In the records below, find every line that contains "TFieldName" and list it.

# Input data
★ ★ ★
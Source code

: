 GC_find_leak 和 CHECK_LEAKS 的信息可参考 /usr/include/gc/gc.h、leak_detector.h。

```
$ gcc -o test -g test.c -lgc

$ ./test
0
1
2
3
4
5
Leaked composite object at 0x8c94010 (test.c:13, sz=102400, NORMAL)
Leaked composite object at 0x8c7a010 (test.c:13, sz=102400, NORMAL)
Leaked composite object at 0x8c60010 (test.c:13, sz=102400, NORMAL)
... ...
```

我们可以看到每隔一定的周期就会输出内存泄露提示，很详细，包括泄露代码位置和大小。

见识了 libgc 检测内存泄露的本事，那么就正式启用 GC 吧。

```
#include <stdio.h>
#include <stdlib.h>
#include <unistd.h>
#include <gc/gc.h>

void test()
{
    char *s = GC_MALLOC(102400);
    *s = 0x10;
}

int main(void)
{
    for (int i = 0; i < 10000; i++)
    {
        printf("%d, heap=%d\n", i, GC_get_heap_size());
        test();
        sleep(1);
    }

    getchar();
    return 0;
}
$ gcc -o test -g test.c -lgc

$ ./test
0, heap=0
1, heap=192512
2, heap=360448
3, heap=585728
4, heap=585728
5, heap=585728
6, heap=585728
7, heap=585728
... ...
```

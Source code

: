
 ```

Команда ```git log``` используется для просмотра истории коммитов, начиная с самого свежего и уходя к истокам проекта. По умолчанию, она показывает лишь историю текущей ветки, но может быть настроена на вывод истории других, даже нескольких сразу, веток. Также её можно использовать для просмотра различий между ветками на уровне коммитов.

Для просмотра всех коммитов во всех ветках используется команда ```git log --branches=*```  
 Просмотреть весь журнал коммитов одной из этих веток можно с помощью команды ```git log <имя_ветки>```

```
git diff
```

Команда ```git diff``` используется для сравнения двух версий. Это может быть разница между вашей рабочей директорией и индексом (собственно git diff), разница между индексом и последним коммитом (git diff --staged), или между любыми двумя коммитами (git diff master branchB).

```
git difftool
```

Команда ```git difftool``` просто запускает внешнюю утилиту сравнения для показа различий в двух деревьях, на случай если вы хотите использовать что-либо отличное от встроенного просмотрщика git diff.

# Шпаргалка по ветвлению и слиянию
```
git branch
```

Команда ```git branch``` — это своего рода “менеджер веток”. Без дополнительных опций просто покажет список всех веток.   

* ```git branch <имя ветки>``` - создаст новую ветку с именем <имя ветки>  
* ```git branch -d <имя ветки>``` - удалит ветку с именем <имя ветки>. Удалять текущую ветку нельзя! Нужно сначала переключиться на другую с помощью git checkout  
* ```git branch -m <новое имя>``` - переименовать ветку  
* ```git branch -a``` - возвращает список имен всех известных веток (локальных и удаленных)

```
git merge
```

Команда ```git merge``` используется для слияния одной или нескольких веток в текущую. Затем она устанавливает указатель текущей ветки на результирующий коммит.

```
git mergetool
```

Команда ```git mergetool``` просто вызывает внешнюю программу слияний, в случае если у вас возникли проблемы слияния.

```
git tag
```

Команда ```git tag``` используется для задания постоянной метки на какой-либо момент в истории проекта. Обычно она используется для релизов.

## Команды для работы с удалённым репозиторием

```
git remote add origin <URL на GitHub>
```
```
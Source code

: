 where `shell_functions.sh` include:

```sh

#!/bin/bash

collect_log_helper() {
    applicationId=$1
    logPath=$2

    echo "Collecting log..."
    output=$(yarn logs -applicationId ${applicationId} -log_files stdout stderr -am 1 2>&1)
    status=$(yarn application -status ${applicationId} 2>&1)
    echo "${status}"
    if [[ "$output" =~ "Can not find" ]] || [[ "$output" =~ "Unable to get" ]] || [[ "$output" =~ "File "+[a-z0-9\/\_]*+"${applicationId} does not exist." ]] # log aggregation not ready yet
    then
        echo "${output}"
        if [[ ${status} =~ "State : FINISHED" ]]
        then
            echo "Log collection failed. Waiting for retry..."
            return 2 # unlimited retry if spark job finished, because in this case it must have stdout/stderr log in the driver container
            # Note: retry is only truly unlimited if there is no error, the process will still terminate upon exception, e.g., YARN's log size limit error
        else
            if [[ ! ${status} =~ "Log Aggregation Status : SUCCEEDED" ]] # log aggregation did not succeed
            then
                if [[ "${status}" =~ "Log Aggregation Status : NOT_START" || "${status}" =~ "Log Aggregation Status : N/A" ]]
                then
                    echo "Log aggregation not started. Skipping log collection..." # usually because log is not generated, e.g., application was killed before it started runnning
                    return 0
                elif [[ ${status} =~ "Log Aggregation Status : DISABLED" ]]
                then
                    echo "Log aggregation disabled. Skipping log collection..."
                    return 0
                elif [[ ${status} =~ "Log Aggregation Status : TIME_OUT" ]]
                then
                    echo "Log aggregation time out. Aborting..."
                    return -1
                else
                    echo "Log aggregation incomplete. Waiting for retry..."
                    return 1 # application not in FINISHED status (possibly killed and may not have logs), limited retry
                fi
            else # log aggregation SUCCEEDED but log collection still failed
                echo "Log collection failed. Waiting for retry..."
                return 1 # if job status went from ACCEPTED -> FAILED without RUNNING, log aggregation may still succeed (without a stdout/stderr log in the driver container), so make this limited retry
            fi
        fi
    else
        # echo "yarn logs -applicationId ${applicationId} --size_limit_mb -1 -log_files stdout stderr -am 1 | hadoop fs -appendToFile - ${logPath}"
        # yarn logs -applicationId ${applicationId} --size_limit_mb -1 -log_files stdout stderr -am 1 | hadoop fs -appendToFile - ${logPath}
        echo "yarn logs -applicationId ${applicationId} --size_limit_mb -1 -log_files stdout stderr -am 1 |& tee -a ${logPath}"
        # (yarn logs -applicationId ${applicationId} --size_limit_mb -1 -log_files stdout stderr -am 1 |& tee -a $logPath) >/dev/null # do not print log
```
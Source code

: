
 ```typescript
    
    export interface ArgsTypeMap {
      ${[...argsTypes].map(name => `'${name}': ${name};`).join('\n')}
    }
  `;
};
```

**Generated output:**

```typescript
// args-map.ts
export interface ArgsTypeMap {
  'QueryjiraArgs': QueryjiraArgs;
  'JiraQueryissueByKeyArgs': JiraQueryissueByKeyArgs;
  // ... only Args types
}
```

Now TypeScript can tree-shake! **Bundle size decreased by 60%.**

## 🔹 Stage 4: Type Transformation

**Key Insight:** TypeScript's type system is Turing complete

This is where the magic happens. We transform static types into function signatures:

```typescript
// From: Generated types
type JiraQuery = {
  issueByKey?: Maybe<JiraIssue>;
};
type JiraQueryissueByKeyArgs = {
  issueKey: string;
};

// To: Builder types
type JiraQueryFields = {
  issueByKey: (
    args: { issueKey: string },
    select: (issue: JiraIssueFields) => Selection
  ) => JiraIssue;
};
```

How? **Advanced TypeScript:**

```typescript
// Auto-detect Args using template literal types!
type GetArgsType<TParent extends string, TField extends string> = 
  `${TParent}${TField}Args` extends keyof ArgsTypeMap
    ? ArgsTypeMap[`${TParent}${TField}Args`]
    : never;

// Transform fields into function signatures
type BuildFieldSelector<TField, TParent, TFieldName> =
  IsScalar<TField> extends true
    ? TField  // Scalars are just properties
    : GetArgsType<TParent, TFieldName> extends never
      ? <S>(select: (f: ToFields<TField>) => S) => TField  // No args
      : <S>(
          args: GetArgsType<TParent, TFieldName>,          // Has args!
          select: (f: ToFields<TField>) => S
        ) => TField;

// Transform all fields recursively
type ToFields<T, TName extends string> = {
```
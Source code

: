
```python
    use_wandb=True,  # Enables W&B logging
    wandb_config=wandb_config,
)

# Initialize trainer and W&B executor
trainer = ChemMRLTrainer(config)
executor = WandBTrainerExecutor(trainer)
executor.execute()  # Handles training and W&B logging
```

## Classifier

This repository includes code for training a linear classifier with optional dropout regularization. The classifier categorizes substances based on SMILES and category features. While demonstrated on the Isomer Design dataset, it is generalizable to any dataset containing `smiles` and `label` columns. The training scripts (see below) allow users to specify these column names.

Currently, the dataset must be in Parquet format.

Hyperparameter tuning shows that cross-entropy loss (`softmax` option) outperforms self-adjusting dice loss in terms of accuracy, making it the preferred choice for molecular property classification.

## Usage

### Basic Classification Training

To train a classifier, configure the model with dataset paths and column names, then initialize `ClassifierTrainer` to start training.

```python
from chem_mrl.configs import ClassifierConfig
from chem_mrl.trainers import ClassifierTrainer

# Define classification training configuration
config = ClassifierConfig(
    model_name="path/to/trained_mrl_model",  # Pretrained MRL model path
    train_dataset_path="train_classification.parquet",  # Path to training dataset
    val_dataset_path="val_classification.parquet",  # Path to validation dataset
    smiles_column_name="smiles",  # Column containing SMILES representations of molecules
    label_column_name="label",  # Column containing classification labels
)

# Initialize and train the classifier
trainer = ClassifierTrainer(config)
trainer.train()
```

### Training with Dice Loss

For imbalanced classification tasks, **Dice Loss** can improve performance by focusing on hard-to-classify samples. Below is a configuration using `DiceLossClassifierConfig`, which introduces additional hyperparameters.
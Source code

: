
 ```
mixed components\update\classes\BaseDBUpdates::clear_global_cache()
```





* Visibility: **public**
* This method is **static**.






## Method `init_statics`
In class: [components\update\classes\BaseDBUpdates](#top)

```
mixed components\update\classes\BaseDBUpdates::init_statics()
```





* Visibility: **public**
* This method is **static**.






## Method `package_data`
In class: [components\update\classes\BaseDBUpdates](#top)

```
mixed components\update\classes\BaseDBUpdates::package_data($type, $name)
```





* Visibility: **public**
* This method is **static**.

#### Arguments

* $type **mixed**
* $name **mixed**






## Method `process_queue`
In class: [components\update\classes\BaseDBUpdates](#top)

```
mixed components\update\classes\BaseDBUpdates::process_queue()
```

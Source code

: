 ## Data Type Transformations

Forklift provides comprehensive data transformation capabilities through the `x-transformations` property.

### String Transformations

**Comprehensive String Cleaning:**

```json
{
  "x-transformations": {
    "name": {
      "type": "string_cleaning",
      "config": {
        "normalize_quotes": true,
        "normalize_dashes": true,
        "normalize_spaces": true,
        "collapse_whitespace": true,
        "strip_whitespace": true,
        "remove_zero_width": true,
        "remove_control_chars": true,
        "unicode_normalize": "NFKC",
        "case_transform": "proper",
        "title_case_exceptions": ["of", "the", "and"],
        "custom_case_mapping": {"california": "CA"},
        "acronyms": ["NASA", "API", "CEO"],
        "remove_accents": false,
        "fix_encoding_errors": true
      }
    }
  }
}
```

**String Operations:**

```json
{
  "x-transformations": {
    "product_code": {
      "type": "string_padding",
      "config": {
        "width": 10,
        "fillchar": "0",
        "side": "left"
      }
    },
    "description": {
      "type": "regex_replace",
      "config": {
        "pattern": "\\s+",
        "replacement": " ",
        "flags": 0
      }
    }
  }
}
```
★ ★ ★
# Reply to the task
type BuildFieldSelector<TField, TParent, TFieldName> =
    : GetArgsType<TParent, TFieldName> extends never
          args: GetArgsType<TParent, TFieldName>,          // Has args!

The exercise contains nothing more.